GENE POLYMORPHISMS AS PREDICTORS OF TREATMENT EFFICACY AND TOXICITY IN PATIENTS WITH INDOLENT NON‐HODGKIN LYMPHOMAS RECEIVING BENDAMUSTINE AND RITUXIMAB

Abstract

Introduction: indolent non‐Hodgkin lymphomas (iNHL) and mantlecell lymphoma (MCL) have a heterogeneous behavior, impacted by biological and clinical parameters. Bendamustine is widely used in association with rituximab to treat iNHL and MCL. The variability in treatment efficacy and toxicity could be related to genetic factors of the host, such as germline single nucleotide polymorphisms (SNPs) in genes that affect pharmacodynamics and the components of microenvironment. Genetic variants in immune and inflammatory response genes (such as the ones coding for IL‐10 and IL‐6) and in angiogenic factors (such as VEGF) could affect clinical outcome and side effects. Methods: we would like to demonstrate a correlation between SNPs and treatment outcome in iNHL and MCL patients receiving bendamustine and rituximab.
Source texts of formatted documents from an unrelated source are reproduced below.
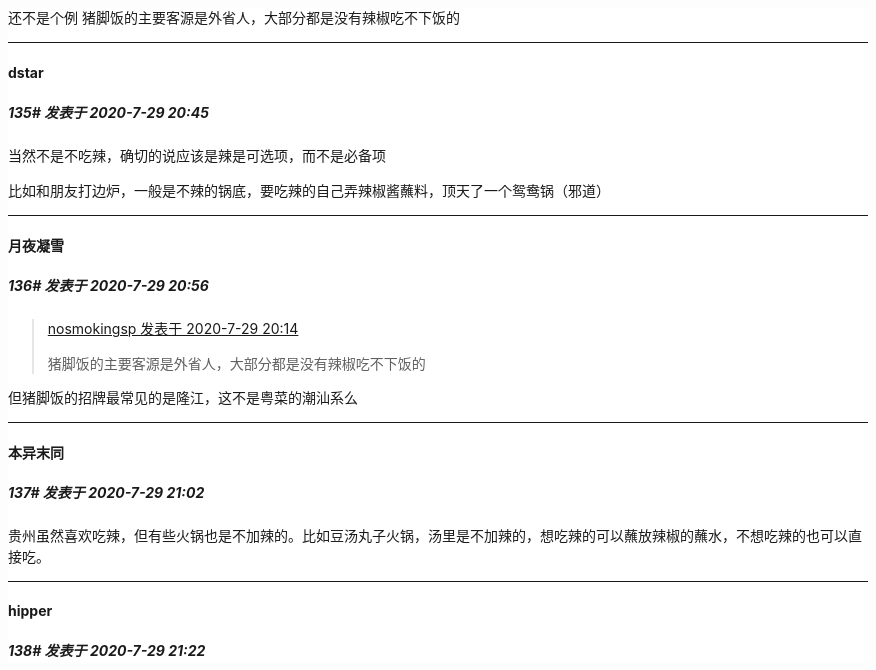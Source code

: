 还不是个例</blockquote>
猪脚饭的主要客源是外省人，大部分都是没有辣椒吃不下饭的







-----

####  dstar  
##### 135#       发表于 2020-7-29 20:45




当然不是不吃辣，确切的说应该是辣是可选项，而不是必备项


比如和朋友打边炉，一般是不辣的锅底，要吃辣的自己弄辣椒酱蘸料，顶天了一个鸳鸯锅（邪道）







-----

####  月夜凝雪  
##### 136#       发表于 2020-7-29 20:56



<blockquote><a href="httphttps://bbs.saraba1st.com/2b/forum.php?mod=redirect&amp;goto=findpost&amp;pid=48252936&amp;ptid=1952077" target="_blank">nosmokingsp 发表于 2020-7-29 20:14</a>

猪脚饭的主要客源是外省人，大部分都是没有辣椒吃不下饭的</blockquote>
但猪脚饭的招牌最常见的是隆江，这不是粤菜的潮汕系么







-----

####  本异末同  
##### 137#       发表于 2020-7-29 21:02




贵州虽然喜欢吃辣，但有些火锅也是不加辣的。比如豆汤丸子火锅，汤里是不加辣的，想吃辣的可以蘸放辣椒的蘸水，不想吃辣的也可以直接吃。







-----

####  hipper  
##### 138#       发表于 2020-7-29 21:22

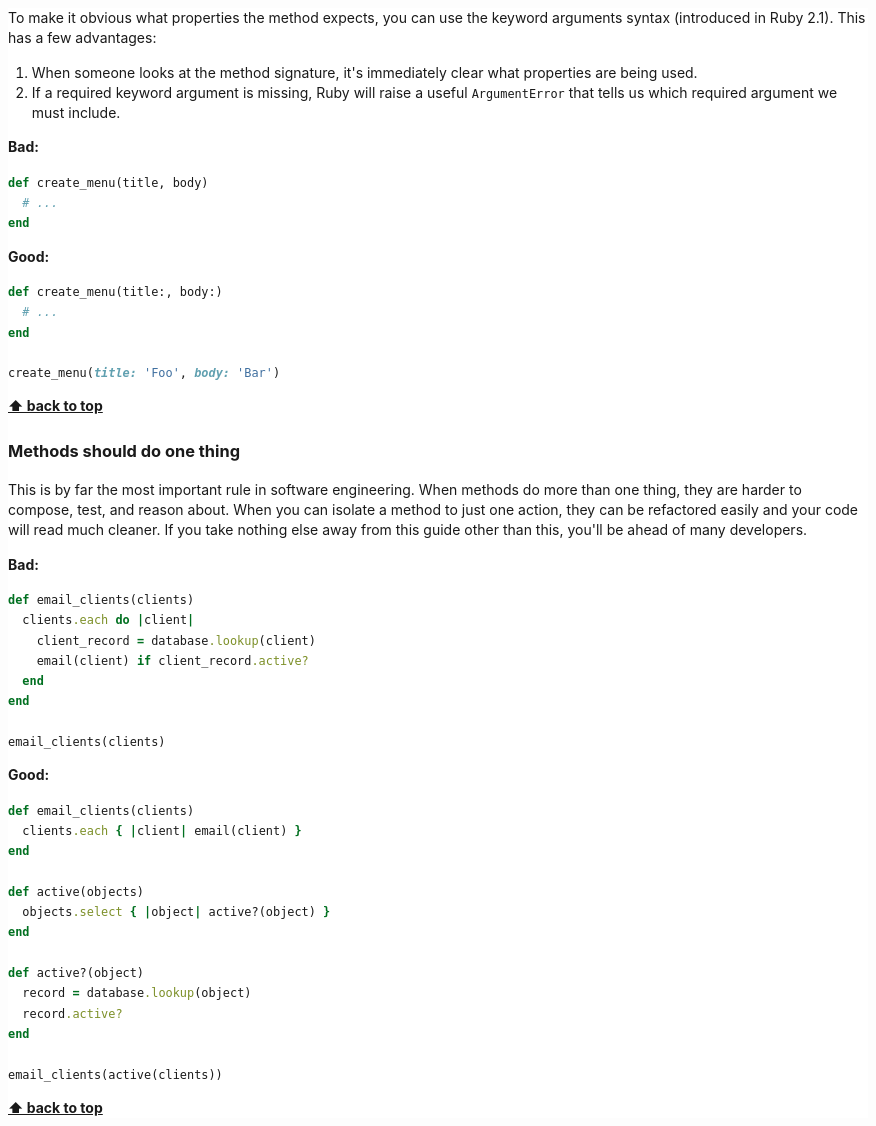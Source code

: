 To make it obvious what properties the method expects, you can use the keyword arguments syntax (introduced in Ruby 2.1). This has a few advantages:

1. When someone looks at the method signature, it's immediately clear what
properties are being used.
2. If a required keyword argument is missing, Ruby will raise a useful `ArgumentError` that tells us which required argument we must include.

**Bad:**
```ruby
def create_menu(title, body)
  # ...
end
```

**Good:**
```ruby
def create_menu(title:, body:)
  # ...
end

create_menu(title: 'Foo', body: 'Bar')
```
**[⬆ back to top](#table-of-contents)**


### Methods should do one thing
This is by far the most important rule in software engineering. When methods
do more than one thing, they are harder to compose, test, and reason about.
When you can isolate a method to just one action, they can be refactored
easily and your code will read much cleaner. If you take nothing else away from
this guide other than this, you'll be ahead of many developers.

**Bad:**
```ruby
def email_clients(clients)
  clients.each do |client|
    client_record = database.lookup(client)
    email(client) if client_record.active?
  end
end

email_clients(clients)
```

**Good:**
```ruby
def email_clients(clients)
  clients.each { |client| email(client) }
end

def active(objects)
  objects.select { |object| active?(object) }
end

def active?(object)
  record = database.lookup(object)
  record.active?
end

email_clients(active(clients))
```
**[⬆ back to top](#table-of-contents)**
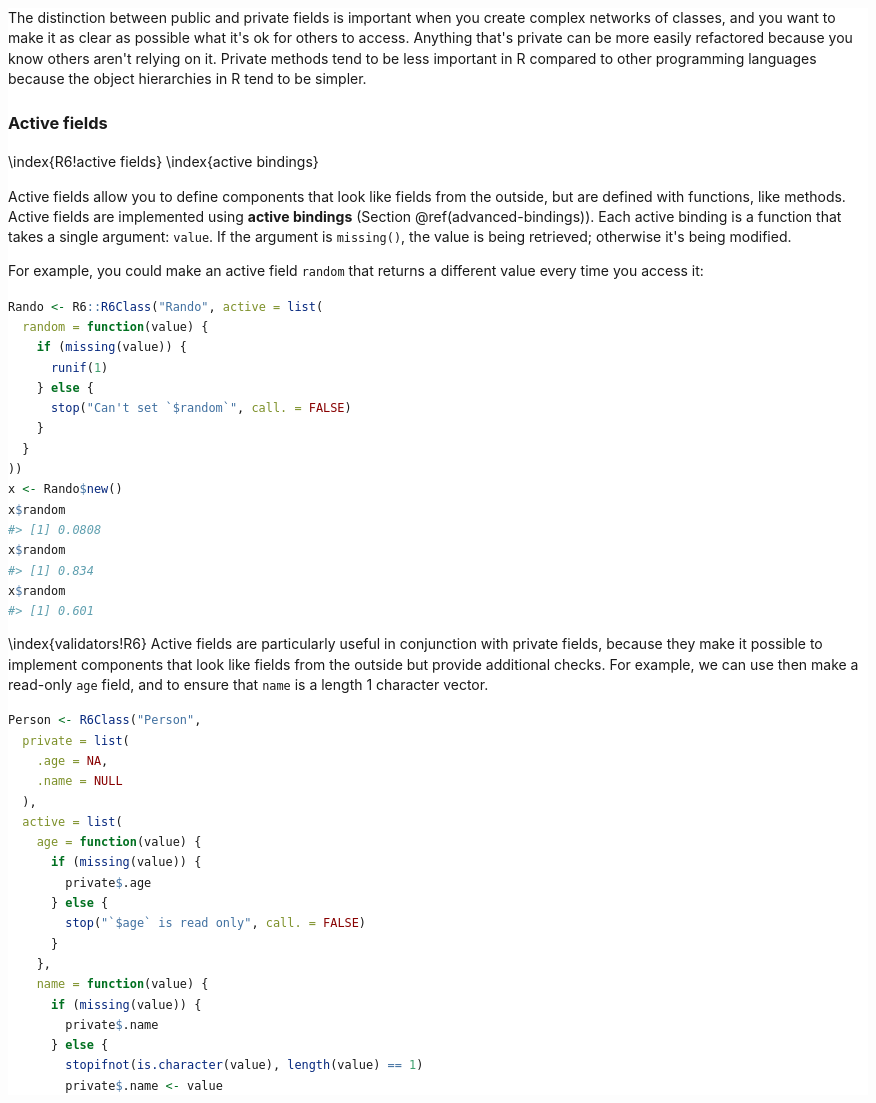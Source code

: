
 ```r
```

The distinction between public and private fields is important when you create complex networks of classes, and you want to make it as clear as possible what it's ok for others to access. Anything that's private can be more easily refactored because you know others aren't relying on it. Private methods tend to be less important in R compared to other programming languages because the object hierarchies in R tend to be simpler.

### Active fields
\index{R6!active fields}
\index{active bindings}

Active fields allow you to define components that look like fields from the outside, but are defined with functions, like methods. Active fields are implemented using __active bindings__ (Section \@ref(advanced-bindings)). Each active binding is a function that takes a single argument: `value`. If the argument is `missing()`, the value is being retrieved; otherwise it's being modified. 

For example, you could make an active field `random` that returns a different value every time you access it:


```r
Rando <- R6::R6Class("Rando", active = list(
  random = function(value) {
    if (missing(value)) {
      runif(1)  
    } else {
      stop("Can't set `$random`", call. = FALSE)
    }
  }
))
x <- Rando$new()
x$random
#> [1] 0.0808
x$random
#> [1] 0.834
x$random
#> [1] 0.601
```

\index{validators!R6}
Active fields are particularly useful in conjunction with private fields, because they make it possible to implement components that look like fields from the outside but provide additional checks. For example, we can use then make a read-only `age` field, and to ensure that `name` is a length 1 character vector.


```r
Person <- R6Class("Person", 
  private = list(
    .age = NA,
    .name = NULL
  ),
  active = list(
    age = function(value) {
      if (missing(value)) {
        private$.age
      } else {
        stop("`$age` is read only", call. = FALSE)
      }
    },
    name = function(value) {
      if (missing(value)) {
        private$.name
      } else {
        stopifnot(is.character(value), length(value) == 1)
        private$.name <- value
```

[^package]: That means if you're creating R6 in a package, you only need to make sure it's listed in the `Imports` field of the `DESCRIPTION`. There's no need to import the package into the `NAMESPACE`.
[^python]: Unlike in `this` in python, the `self` variable is automatically provided by R6, and does not form part of the method signature.
[^try-hard]: Because R is such a flexible language, it's technically still possible to access private values, but you'll have to try much harder, spelunking in to the details of R6's implementation.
We have investigated some SNPs that have already been associated with treatment efficacy and toxicity. All samples were genotyped for the IL‐2(rs2069762), IL‐10 (rs1800890, rs10494879), VEGFA (rs3025039), IL‐8(rs4073), CFH (rs1065489) and MTHFR (rs1801131) SNPs by allelic discrimination assays using TaqMan SNP Genotyping Assays (Applied Biosystem) containing primers forward and reverse and allele specific MGB (Minor Groove Binder) probes. SNPs assays were executed on a Rotor Gene 3000 platform system (Corbette, Explera) and the analysis of genotyping were performed using the Rotor Gene Software. Results: we have enrolled 54 patients and we report a pivotal analysis of the first 30 iNHL and MCL patients with a followup of at least 6 months that received rituximab 375mg/m2 and bendamustine 90mg/m2 every 28 days both as first‐line treatment (24/30) and as ≥2nd line regimen (6/30). Overall response rate was 100% (CR rate 80%). Treatment toxicity included grade 3‐4 neutropenia (12/30 patients), infections (9/30 patients; 1/9 grade ≥3), skin rash (13/30 patients; 1/13 grade ≥3). SNPs in IL‐2, IL‐8, MTHFR were observed in 12, 12 and 15 patients, respectively; the other investigated genes were wild type for all patients. We did not report any correlation between SNP and CR rate. However, we observed an association between SNP in IL‐2 (rs2069762) and skin rash (p=0.03). Conclusions: we confirm treatment efficacy and manageable toxicity of rituximab and bendamustine for iNHL and MCL patients. Preliminary results of our study suggest a possible role for cytokine SNPs in bendamustine‐related toxicity, that needs to be confirmed in a larger cohort.